Brief: Go through the records and report each line in which the word "我们经常看到" occurs.

------

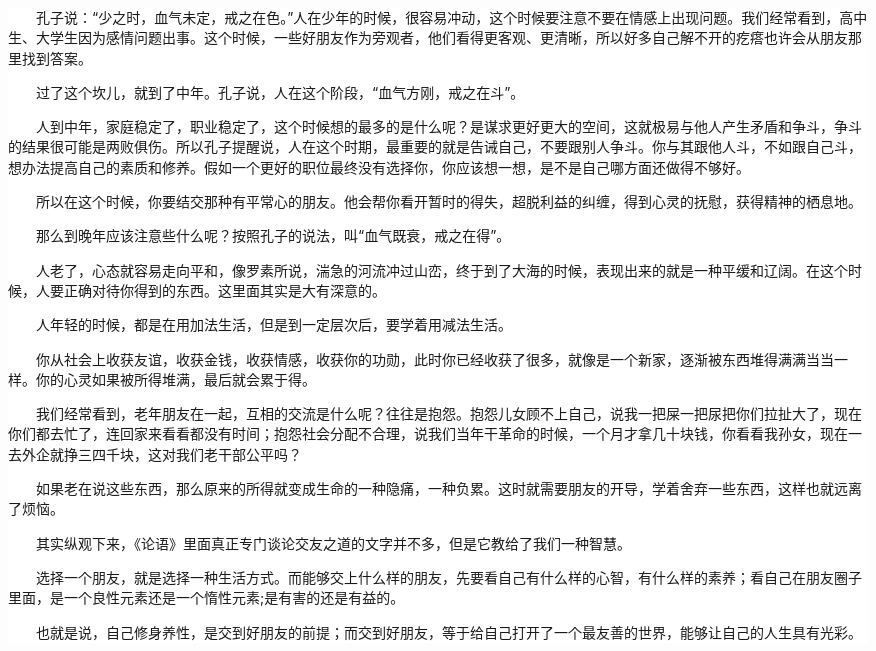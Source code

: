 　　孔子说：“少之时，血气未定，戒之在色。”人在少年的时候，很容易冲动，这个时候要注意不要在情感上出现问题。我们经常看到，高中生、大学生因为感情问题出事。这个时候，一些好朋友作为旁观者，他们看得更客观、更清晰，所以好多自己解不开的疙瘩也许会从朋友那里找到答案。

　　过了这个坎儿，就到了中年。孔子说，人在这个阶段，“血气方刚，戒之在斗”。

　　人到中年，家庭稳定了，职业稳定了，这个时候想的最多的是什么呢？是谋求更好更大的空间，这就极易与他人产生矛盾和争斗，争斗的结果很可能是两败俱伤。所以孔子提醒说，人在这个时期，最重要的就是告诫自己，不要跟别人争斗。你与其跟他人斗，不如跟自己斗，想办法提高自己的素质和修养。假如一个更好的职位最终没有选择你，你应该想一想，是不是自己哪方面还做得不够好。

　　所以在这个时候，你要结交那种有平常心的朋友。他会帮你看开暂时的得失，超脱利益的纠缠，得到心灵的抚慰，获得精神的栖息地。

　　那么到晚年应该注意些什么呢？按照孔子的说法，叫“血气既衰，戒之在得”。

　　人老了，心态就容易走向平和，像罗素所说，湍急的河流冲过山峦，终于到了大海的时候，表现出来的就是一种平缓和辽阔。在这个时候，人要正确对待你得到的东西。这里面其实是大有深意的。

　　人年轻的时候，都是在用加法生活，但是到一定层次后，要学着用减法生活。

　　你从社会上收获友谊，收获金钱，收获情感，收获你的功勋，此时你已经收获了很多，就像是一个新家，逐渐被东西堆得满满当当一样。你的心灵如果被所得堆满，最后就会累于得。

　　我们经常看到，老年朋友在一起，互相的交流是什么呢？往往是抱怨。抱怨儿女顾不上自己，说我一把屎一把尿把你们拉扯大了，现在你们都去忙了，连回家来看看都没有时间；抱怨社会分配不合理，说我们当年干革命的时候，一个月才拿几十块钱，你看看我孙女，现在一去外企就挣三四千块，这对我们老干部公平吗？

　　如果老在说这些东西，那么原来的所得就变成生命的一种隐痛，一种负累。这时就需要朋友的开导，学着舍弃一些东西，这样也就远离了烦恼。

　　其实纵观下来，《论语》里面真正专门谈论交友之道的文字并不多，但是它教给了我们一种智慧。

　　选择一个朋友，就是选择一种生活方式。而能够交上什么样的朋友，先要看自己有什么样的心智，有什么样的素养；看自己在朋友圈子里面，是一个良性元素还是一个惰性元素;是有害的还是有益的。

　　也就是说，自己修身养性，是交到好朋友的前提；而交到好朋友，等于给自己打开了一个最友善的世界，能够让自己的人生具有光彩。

------

Response to this task:
: 　　孔子说：“少之时，血气未定，戒之在色。”人在少年的时候，很容易冲动，这个时候要注意不要在情感上出现问题。我们经常看到，高中生、大学生因为感情问题出事。这个时候，一些好朋友作为旁观者，他们看得更客观、更清晰，所以好多自己解不开的疙瘩也许会从朋友那里找到答案。
　　我们经常看到，老年朋友在一起，互相的交流是什么呢？往往是抱怨。抱怨儿女顾不上自己，说我一把屎一把尿把你们拉扯大了，现在你们都去忙了，连回家来看看都没有时间；抱怨社会分配不合理，说我们当年干革命的时候，一个月才拿几十块钱，你看看我孙女，现在一去外企就挣三四千块，这对我们老干部公平吗？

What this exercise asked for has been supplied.